Bidirectional interaction patterns under HTTP/2

peerreynders · February 18, 2019, 8:38pm

Split from

I’ve been recently trying to understand some of the implications of HTTP/2 - which in itself was triggered by my impression that the ServiceWorker spec focuses heavily (perhaps exclusively) on request/response (including streaming) interactions.

I was curious to hear about some other opinions about some of the conclusions that I have arrived at.

This seems like a very deliberate choice.

My interpretation of this is to strongly encourage designing all client/server interactions in terms of request/response (fetch) - while relegating SSE to only serve as a notification source - fighting fat event syndrome.

So at a very general level there is the intent to limit the SSE traffic to notifications to “use your request/response machinery to update yourself” rather than pushing actual updates over SSE.

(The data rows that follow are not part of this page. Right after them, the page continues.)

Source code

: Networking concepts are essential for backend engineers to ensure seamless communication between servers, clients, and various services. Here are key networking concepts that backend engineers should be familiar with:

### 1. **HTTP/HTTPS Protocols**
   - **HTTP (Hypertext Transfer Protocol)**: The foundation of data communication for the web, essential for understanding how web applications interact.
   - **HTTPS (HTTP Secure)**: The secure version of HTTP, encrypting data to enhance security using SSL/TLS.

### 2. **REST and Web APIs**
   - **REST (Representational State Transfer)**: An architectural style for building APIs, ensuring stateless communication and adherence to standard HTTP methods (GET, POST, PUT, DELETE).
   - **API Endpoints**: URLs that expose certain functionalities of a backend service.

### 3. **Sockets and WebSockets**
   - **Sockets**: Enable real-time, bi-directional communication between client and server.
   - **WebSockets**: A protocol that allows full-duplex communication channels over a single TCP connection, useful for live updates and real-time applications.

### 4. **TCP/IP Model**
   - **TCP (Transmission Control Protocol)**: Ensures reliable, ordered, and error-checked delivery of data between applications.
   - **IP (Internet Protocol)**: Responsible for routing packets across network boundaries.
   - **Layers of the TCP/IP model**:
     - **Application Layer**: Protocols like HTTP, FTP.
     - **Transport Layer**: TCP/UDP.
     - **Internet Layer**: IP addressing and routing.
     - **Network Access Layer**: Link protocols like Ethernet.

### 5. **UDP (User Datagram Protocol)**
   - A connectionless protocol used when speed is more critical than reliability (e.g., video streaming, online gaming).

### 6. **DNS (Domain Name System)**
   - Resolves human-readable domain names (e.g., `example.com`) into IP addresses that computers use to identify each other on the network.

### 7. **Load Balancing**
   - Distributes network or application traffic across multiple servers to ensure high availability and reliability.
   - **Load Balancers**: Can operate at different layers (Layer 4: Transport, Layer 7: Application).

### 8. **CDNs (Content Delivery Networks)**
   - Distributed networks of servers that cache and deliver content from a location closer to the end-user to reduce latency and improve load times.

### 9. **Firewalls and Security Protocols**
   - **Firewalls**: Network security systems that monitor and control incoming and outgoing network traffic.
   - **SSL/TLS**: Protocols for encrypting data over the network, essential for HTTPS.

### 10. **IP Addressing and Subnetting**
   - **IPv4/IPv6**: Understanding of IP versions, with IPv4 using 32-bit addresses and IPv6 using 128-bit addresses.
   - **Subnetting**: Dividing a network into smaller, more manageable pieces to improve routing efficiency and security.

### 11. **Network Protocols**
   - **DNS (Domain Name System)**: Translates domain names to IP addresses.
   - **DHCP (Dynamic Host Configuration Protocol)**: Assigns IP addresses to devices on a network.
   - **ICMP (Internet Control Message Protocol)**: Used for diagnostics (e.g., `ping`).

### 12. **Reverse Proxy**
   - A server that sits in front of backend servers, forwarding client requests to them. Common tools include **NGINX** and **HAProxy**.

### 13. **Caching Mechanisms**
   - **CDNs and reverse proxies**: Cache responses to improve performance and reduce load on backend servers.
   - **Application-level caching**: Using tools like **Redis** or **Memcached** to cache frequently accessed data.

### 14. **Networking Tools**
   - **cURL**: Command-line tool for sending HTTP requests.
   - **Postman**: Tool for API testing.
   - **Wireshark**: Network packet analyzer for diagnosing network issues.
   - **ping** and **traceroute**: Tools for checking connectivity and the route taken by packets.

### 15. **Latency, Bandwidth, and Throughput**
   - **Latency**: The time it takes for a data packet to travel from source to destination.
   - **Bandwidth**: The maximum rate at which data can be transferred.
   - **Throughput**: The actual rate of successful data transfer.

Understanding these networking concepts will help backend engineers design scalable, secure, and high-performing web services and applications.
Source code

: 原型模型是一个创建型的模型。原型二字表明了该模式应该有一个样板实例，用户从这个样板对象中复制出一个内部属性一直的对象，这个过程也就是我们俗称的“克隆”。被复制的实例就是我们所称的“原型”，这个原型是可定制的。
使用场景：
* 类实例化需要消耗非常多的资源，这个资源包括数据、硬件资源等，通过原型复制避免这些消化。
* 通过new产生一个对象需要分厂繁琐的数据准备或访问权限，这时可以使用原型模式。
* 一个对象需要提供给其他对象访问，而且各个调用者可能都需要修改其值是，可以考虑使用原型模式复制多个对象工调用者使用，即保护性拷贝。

The favoured bidirectional communication pattern seems to be:

Client to server:

POST/PUT data to server

Server to client:

SSE to client “new data available”
GET new data from server

Given that all of this can happen over the same connection it’s probably less problematic than it was under HTTP/1.1

Background
The micro-pain of the additional GET in the case of the server-to-client interaction has a desirable macro-effect - all data is forced through the Fetch API.

All browser fetches go through though the ServiceWorker giving it an opportunity to cache the request/response (if so desired).
The ServiceWorker isn’t interested in ephemeral data, e.g. “real time data” that may have a temporary effect on the page as it is currently rendered but wouldn’t leave a trace if the page was reloaded.
However any data that may be necessary to “weave” the page together again, especially when the network connection is poor or non-existent, is non-ephemeral and therefore a candidate for caching.
Forcing all data through the Fetch API simplifies site caching. Non-ephemeral data delivered via SSE:
- Wouldn’t be in a Request/Response object pair that can be stored via the Cache interface
- Would have to be cached by the UI thread in IndexedDB which at this point is much less “ergonomic” than Cache.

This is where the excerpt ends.